In its Fiscal Year 2020 defence budget, the US Navy has set aside $400m to research and develop two of the proposed ‘Ghost Fleet’ large unmanned surface vehicles (USVs), in an attempt to quickly field a new breed of armed surface combatants for use alongside manned operations.

While the US Navy currently deploys some smaller USVs for some activities, it is looking to buy ten larger corvette-sized unmanned ships that can use different types of sensors and, potentially, a new vertical launch system to fire guided missiles.

“It will be smaller, potentially more cost-imposing and more attritable than conventional ships – in addition to being more affordable,” said US Navy deputy assistant secretary for budget rear admiral Randy Crites.

“We procure ten large USVs, that’s two per year…These are currently funded as they’re laid in now, through research and development, however we expect to transition this programme to ship construction at some point later in the FDIP [financial data in procurement] as we further develop the capability of command, control, and the concepts of operations through fleet demonstration.”

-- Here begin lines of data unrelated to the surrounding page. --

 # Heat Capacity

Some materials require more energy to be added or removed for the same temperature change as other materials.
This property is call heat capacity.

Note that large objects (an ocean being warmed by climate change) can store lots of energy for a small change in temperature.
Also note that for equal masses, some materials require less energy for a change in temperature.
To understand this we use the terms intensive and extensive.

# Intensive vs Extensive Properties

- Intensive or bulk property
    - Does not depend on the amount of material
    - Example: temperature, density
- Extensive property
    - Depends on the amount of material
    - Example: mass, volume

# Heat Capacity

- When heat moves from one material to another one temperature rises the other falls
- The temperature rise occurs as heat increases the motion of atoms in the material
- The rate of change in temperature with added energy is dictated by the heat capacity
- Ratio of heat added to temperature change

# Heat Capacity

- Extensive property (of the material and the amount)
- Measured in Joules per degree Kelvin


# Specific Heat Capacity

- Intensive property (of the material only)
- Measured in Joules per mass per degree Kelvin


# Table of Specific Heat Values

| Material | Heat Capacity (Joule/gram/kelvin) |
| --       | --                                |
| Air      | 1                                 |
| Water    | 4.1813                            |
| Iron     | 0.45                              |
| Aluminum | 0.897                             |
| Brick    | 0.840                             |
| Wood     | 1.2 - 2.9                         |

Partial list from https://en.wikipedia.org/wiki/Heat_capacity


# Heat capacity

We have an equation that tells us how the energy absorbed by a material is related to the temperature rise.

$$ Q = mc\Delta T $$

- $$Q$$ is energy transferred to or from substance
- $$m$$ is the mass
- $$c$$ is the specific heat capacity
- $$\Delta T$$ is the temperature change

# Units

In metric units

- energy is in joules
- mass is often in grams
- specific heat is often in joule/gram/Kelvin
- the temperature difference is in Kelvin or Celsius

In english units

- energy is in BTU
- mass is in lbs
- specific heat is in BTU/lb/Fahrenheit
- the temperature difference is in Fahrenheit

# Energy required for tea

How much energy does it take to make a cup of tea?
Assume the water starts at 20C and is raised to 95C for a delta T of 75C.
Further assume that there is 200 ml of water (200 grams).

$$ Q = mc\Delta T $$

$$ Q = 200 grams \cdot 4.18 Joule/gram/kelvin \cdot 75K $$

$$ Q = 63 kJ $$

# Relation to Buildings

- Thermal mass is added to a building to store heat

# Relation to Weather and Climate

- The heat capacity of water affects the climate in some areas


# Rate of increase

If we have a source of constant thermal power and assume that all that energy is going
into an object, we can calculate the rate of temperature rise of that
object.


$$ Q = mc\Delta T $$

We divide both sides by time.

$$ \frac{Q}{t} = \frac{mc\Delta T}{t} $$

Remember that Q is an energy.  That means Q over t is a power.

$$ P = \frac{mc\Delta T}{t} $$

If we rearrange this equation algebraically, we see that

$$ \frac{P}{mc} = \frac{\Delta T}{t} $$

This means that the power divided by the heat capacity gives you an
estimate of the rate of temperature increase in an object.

Crites noted that the US Navy has already invested in nine Lockheed Martin Orca extra-large unmanned undersea vehicles (XLUUV), which it is developing in areas such as “payload integration, military utility assessment, as well as vehicle employment to accelerate solutions for emerging fleet requirements.”

"The overall benefits are that you can certainly reduce cost of the platform because you don’t have to support and protect people."

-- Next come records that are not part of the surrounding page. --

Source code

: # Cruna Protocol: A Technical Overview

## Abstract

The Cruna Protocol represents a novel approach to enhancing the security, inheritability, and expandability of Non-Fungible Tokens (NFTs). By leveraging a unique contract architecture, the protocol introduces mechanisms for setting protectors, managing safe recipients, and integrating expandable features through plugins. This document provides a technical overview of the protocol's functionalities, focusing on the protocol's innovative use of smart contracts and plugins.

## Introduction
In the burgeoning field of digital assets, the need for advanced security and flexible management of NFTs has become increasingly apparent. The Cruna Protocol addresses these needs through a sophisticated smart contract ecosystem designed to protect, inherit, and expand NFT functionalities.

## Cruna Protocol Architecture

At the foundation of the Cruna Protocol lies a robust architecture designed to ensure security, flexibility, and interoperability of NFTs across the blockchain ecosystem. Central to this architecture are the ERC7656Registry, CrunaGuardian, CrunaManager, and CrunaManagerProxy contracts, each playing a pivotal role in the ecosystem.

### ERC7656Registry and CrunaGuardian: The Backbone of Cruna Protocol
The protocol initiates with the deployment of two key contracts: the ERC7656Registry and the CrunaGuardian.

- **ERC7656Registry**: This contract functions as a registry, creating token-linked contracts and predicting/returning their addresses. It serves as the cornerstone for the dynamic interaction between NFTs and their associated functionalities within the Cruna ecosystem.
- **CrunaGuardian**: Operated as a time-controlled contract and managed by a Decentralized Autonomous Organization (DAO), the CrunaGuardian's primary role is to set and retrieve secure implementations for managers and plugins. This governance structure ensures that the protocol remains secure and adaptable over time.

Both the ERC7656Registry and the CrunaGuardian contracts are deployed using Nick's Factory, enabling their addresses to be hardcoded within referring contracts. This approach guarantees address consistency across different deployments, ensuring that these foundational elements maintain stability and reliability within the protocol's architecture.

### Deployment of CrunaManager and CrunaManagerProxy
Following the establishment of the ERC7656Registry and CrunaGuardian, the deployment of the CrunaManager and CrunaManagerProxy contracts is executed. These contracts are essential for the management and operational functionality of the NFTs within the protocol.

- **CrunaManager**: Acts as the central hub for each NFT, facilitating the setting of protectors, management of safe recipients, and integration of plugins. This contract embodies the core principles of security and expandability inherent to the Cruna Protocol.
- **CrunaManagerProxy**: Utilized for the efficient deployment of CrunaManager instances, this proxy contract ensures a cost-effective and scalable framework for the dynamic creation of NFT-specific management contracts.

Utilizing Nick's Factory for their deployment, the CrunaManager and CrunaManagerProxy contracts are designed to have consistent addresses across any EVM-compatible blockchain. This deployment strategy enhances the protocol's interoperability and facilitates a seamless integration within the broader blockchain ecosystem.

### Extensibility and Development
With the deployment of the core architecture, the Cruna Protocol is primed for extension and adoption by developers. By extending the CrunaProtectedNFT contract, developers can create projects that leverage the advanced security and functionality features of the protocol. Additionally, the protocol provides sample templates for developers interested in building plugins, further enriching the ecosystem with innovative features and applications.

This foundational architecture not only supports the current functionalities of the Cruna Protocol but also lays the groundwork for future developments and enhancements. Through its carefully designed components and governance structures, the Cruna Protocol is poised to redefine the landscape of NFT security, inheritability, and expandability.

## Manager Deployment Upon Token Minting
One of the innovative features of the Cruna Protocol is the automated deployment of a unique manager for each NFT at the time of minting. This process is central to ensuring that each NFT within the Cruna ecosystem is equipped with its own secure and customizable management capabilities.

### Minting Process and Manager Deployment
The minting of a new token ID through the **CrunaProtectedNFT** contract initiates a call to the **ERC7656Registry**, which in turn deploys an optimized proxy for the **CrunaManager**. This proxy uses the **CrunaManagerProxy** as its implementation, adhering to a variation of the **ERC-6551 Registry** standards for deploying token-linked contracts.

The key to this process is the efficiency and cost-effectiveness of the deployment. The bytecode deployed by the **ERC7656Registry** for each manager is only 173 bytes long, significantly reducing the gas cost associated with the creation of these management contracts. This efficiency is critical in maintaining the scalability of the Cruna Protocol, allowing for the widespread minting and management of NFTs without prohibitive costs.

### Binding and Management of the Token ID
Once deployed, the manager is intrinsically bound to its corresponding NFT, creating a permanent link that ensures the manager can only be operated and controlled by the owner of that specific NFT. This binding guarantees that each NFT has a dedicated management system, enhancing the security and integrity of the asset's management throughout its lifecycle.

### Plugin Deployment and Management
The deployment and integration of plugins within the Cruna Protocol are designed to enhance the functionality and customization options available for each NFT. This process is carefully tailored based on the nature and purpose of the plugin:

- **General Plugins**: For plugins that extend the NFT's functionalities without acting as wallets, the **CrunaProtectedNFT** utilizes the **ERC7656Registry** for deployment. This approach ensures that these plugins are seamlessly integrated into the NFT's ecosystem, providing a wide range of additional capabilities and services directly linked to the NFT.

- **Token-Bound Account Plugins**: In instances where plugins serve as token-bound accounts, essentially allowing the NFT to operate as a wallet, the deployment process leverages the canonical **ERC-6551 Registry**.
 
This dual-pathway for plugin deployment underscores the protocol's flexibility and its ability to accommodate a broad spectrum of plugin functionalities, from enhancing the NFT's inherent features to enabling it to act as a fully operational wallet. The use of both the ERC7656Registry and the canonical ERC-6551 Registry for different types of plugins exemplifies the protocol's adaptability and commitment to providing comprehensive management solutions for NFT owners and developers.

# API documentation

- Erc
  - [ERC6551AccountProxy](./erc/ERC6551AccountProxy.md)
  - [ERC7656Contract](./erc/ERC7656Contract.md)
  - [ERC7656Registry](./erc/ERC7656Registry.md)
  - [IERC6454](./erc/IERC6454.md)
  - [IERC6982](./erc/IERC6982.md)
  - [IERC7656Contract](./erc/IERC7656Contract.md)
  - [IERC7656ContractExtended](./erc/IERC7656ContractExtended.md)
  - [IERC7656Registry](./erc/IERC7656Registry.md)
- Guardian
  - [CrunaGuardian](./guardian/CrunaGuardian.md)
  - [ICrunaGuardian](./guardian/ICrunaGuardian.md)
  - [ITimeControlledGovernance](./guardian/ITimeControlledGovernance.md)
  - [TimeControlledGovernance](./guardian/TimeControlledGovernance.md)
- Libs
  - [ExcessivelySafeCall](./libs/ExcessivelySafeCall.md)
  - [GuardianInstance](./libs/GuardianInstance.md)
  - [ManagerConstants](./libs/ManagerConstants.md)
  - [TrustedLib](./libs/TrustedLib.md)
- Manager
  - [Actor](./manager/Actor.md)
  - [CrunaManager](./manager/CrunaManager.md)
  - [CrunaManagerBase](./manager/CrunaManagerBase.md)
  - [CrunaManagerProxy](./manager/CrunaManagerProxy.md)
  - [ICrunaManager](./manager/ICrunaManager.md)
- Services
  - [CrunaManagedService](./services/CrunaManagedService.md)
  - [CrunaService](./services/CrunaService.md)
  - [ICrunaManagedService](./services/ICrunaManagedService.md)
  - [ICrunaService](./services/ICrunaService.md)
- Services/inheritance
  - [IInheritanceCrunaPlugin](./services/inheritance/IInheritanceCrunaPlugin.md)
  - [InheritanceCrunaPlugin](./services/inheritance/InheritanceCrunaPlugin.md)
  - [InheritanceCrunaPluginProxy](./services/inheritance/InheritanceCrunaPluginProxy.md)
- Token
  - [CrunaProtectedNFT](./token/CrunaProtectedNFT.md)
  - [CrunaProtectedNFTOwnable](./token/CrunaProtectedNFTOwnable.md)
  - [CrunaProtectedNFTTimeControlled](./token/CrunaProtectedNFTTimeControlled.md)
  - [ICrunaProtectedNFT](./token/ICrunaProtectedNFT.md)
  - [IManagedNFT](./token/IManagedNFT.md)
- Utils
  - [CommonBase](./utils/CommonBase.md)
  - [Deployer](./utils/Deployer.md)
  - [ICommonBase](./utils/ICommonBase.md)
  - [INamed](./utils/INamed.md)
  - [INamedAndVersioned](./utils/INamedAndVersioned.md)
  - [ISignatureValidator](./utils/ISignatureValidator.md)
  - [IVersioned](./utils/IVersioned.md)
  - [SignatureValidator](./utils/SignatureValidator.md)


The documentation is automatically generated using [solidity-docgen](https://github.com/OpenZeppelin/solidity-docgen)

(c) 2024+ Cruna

The deputy assistant secretary told reporters that while the specific hull form of the new Ghost Fleet is unknown, initial test articles weighed in at 2,000t and were around 200ft to 300ft in length, much larger than smaller USVs currently being experimented with, such as DARPA’s Sea Hunter vessel.

According to USNI News, chief of naval operations admiral John Richardson said he hoped for swift progress on the Ghost Fleet, comparing it to the aggressive push for the navy’s MQ-25 Stingray unmanned aircraft, which has been fast-tracked for operational use by the early or mid-2020s.

The Ghost Fleet is an important development for the US Navy, especially at a time when Russia and China are developing advanced naval and military capabilities.

Richardson added: “The overall benefits are that you can certainly reduce cost of the platform because you don’t have to support and protect people. You can also change the risk equation because you don’t have human life involved. By virtue of that you can potentially build more of them.”

After the completion of the development phase, the US Navy said it will buy two Ghost Fleet USVs per year until 2024, spending around $2.7bn in total.